REPASO: ACTIVIDAD MECÁNICA DEL CORAZÓN. CIRCULACIÓN PULMONAR Y CIRCULACIÓN SISTÉMICA.
El sistema circulatorio
Anteriormente se ha comentado que el corazón y los vasos
sanguíneos constituyen un sistema perfecto de riego sanguíneo.
Pues bien, en realidad, el aparato circulatorio se
compone de dos sistemas de riego conectados en serie:
el circuito sistémico y el circuito pulmonar. La circulación
sistémica tiene como objetivo llevar la sangre a todas las
células del organismo para que puedan obtener el oxígeno y los nutrientes que ésta transporta, así como recoger
las sustancias de desecho. El objetivo de la circulación pulmonar es llevar a los pulmones la sangre que ha recorrido
ya todo el organismo, y que tiene ya poco oxígeno,
para que vuelva a oxigenarse. El corazón es la bomba
encargada de poner en marcha ambos circuitos.
En cuanto a los vasos sanguíneos por donde sale
la sangre del corazón, o grandes arterias, son dos: la aorta,
que procede del ventrículo izquierdo, y la arteria pulmonar,
proveniente del ventrículo derecho. Los vasos sanguíneos
que llevan la sangre hacia el corazón se llaman venas; al
final, desembocan en las aurículas. Las principales son: las
venas pulmonares (normalmente hay cuatro), que entran
en la aurícula izquierda, y las venas cavas (habitualmente
existen dos: inferior y superior), que entran en la aurícula
derecha.
La circulación sistémica
La circulación sistémica comienza en el ventrículo
izquierdo, que con cada latido produce la expulsión de la
sangre que contiene a través de la arteria aorta. Esta sangre
llega a todas las células del organismo a través de sus sucesivas
ramificaciones. Las células obtienen el oxígeno y los
nutrientes que necesitan de esta sangre, y a ella vierten las
sustancias de desecho. La sangre con poco oxígeno vuelve
entonces al corazón a través de las venas. Las pequeñas
venas convergen y forman otras mayores hasta llegar a
las venas cavas, superior e inferior, que desembocan en la
aurícula derecha.
La cantidad de sangre que el ventrículo izquierdo
expulsa en cada latido es de unos 70-90 ml, lo que
supone que el ventrículo no se vacía del todo, puesto que
su capacidad es de 130 ml aproximadamente. Por tanto,
el ventrículo izquierdo de una persona sana expulsa un
65% de su contenido de sangre; es decir, la fracción de
eyección normal del ventrículo izquierdo es del 65%.
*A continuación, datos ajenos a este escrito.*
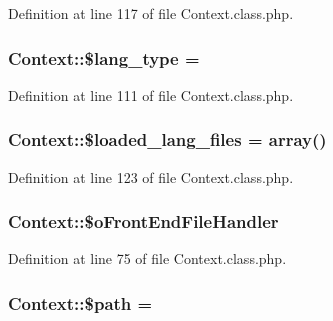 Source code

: Definition at line 117 of file Context.\+class.\+php.

\subsubsection[{\texorpdfstring{\$lang\+\_\+type}{$lang_type}}]{\setlength{\rightskip}{0pt plus 5cm}Context\+::\$lang\+\_\+type = \textquotesingle{}\textquotesingle{}}\hypertarget{classContext_a170ac1b95c16b53af329395df9376e9f}{}\label{classContext_a170ac1b95c16b53af329395df9376e9f}


Definition at line 111 of file Context.\+class.\+php.

\subsubsection[{\texorpdfstring{\$loaded\+\_\+lang\+\_\+files}{$loaded_lang_files}}]{\setlength{\rightskip}{0pt plus 5cm}Context\+::\$loaded\+\_\+lang\+\_\+files = array()}\hypertarget{classContext_a0a199fec60b92b21746f1b6e93df01dc}{}\label{classContext_a0a199fec60b92b21746f1b6e93df01dc}


Definition at line 123 of file Context.\+class.\+php.

\subsubsection[{\texorpdfstring{\$o\+Front\+End\+File\+Handler}{$oFrontEndFileHandler}}]{\setlength{\rightskip}{0pt plus 5cm}Context\+::\$o\+Front\+End\+File\+Handler}\hypertarget{classContext_a55e855769152e53af5e2ecb9b889c7f6}{}\label{classContext_a55e855769152e53af5e2ecb9b889c7f6}


Definition at line 75 of file Context.\+class.\+php.

\subsubsection[{\texorpdfstring{\$path}{$path}}]{\setlength{\rightskip}{0pt plus 5cm}Context\+::\$path = \textquotesingle{}\textquotesingle{}}\hypertarget{classContext_a0752e74e1ec01a4fd63c044a1d3bd28b}{}\label{classContext_a0752e74e1ec01a4fd63c044a1d3bd28b}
Cuando el corazón enferma y pierde su fuerza para expulsar
la sangre, esta fracción de eyección disminuye. Saber
cuánto desciende es un dato importante para conocer el
pronóstico del paciente.
Durante la sístole, se ha visto que la sangre sale del
ventrículo izquierdo hacia la aorta y sus ramas. Este desplazamiento
de sangre hacia delante forma una onda de presión que expande las paredes de las arterias, que se
puede palpar; es lo que se denomina pulso. El punto más
conocido para palparlo se sitúa en la muñeca.
La circulación pulmonar
La circulación pulmonar comienza en el ventrículo derecho.
Durante la sístole, éste se contrae e impulsa la sangre
a través de la arteria pulmonar, que no lleva la sangre a
todo el organismo, sino solamente a los pulmones. Esta
arteria se va ramificando y finalmente forma unos vasos
sanguíneos muy pequeños llamados capilares pulmonares.
Estos capilares (de capilo, ‘cabello’) tienen una pared
muy delgada y permiten que entre el oxígeno y se introduzca
en las células rojas de la sangre (hematíes), que son
las responsables del transporte del oxígeno y, a la vez, eliminan
el dióxido de carbono acumulado. Así, se obtiene
de nuevo una sangre oxigenada lista para llevar de nuevo
el oxígeno a todo el organismo. De los capilares pulmonares,
la sangre pasa a unas venas, que finalmente forman
las cuatro venas pulmonares y desembocan en la aurícula
izquierda.
El circuito pulmonar funciona con unas presiones
mucho más bajas que el circuito sistémico. Por este motivo,
el ventrículo derecho normal tiene unas paredes mucho
más finas que el ventrículo izquierdo. La hipertensión pulmonar
no tiene nada que ver con la hipertensión arterial.
La hipertensión pulmonar es el aumento de la presión en la
arteria pulmonar, y puede darse tanto en niños, frecuentemente
asociada a enfermedades cardíacas congénitas (de
nacimiento), como en adultos. En éstos, si no se consigue
revertir, acaba dañando la función del ventrículo derecho y
provoca una insuficiencia cardíaca derecha.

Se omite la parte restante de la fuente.